The jobs report released on Friday showed that the U.S. economy added 142,000 jobs last month which was far below the 200,000 expected by most analysts. This bad bit of economic news seemed to cause a knee-jerk reaction on Wall Street, and the DOW plunged over 200 points in early morning trading. The market soon recovered all of that loss and more, however, as it rallied strongly the rest of the day with the DOW closing at 16,472 and a 200 point gain. Investors likely realized (after the initial plunge) that the jobs report was actually "good" news as it points to slow economic growth and gives the Fed a good reason to further delay the first interest rate hike.

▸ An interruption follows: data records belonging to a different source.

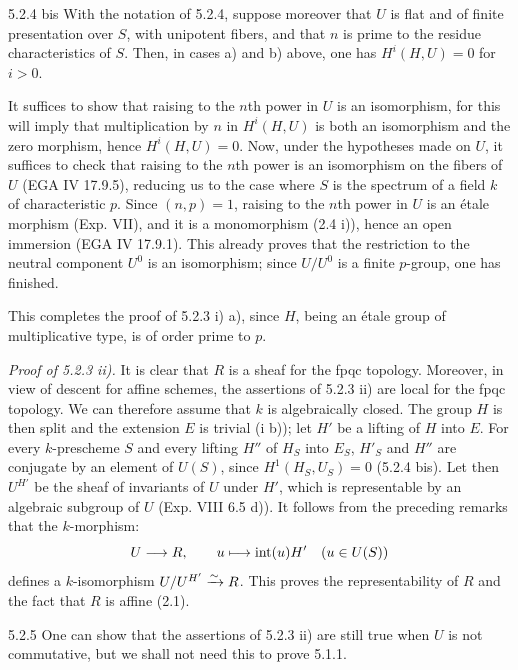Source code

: \begin{corollary}{5.2.4 bis}\label{XVII.5.2.4bis}
With the notation of 5.2.4, suppose moreover that $U$ is flat and of finite presentation over $S$, with unipotent fibers, and that $n$ is prime to the residue characteristics of $S$. Then, in cases a) and b) above, one has $H^i(H,U)=0$ for $i>0$.
\end{corollary}
It suffices to show that raising to the $n$th power in $U$ is an isomorphism, for this will imply that multiplication by $n$ in $H^i(H,U)$ is both an isomorphism and the zero morphism, hence $H^i(H,U)=0$. Now, under the hypotheses made on $U$, it suffices to check that raising to the $n$th power is an isomorphism on the fibers of $U$ (EGA IV 17.9.5), reducing us to the case where $S$ is the spectrum of a field $k$ of characteristic $p$. Since $(n,p)=1$, raising to the $n$th power in $U$ is an étale morphism (Exp. VII), and it is a monomorphism (2.4 i)), hence an open immersion (EGA IV 17.9.1). This already proves that the restriction to the neutral component $U^0$ is an isomorphism; since $U/U^0$ is a finite $p$-group, one has finished.

This completes the proof of 5.2.3 i) a), since $H$, being an étale group of multiplicative type, is of order prime to $p$.

\noindent\emph{Proof of 5.2.3 ii).} It is clear that $R$ is a sheaf for the fpqc topology. Moreover, in view of descent for affine schemes, the assertions of 5.2.3 ii) are local for the fpqc topology. We can therefore assume that $k$ is algebraically closed. The group $H$ is then split and the extension $E$ is trivial (i b)); let $H'$ be a lifting of $H$ into $E$. For every $k$-prescheme $S$ and every lifting $H''$ of $H_S$ into $E_S$, $H'_S$ and $H''$ are conjugate by an element of $U(S)$, since $H^1(H_S,U_S)=0$ (5.2.4 bis). Let then $U^{H'}$ be the sheaf of invariants of $U$ under $H'$, which is representable by an algebraic subgroup of $U$ (Exp. VIII 6.5 d)). It follows from the preceding remarks that the $k$-morphism:
\[
 U\to R,\qquad u\mto\operatorname{int}(u)H'\quad(u\in U(S))
\]
defines a $k$-isomorphism $U/U^{H'}\isomto R$. This proves the representability of $R$ and the fact that $R$ is affine (2.1).

\begin{remark}{5.2.5}\label{XVII.5.2.5}
One can show that the assertions of 5.2.3 ii) are still true when $U$ is not commutative, but we shall not need this to prove 5.1.1.
\end{remark}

Technically speaking, Friday's market behavior was bullish, but all markets could be very volatile over the next two to three weeks so we shouldn't take large swings up or down too seriously. Despite Friday's rally, directional momentum remains nearly 100% bearish in the DOW, S&P 500 and NASDAQ. As I mentioned in Friday's blog, we enter another strong reversal zone for all markets this week so any rally may encounter resistance by Friday and start to turn down. I am going to raise my stop loss point for my short position in the DOW to a close over 17,000. This is a bit above the entry point of our Aug. 27 short position but below the entry of our Aug. 13 short position so if this stop is triggered we should not take any loss. An equivalent stop loss point in the S&P 500 would be at 2020. Holding my short position in the broad stock market and watching carefully any rally into this Friday.
Gold and silver could also continue their rally from last Friday into this week, but they too will encounter a strong reversal zone, especially in the second half of the week, and this could turn precious metal prices back down again. There is some resistance for gold at $1160 which I suggested as a stop point for our gold short position, but the critical level we do not want to see breached is $1170. The critical level for silver is $16. Any close above these prices would suggest that the market is turning bullish. We will watch carefully if any rally this week comes close to these numbers. We could get a strong bearish signal if either gold or silver breaches its critical price, but not both, as that would be a case of intermarket bearish divergence and could be a good spot to go short in silver. Holding my short position in gold but still out of silver.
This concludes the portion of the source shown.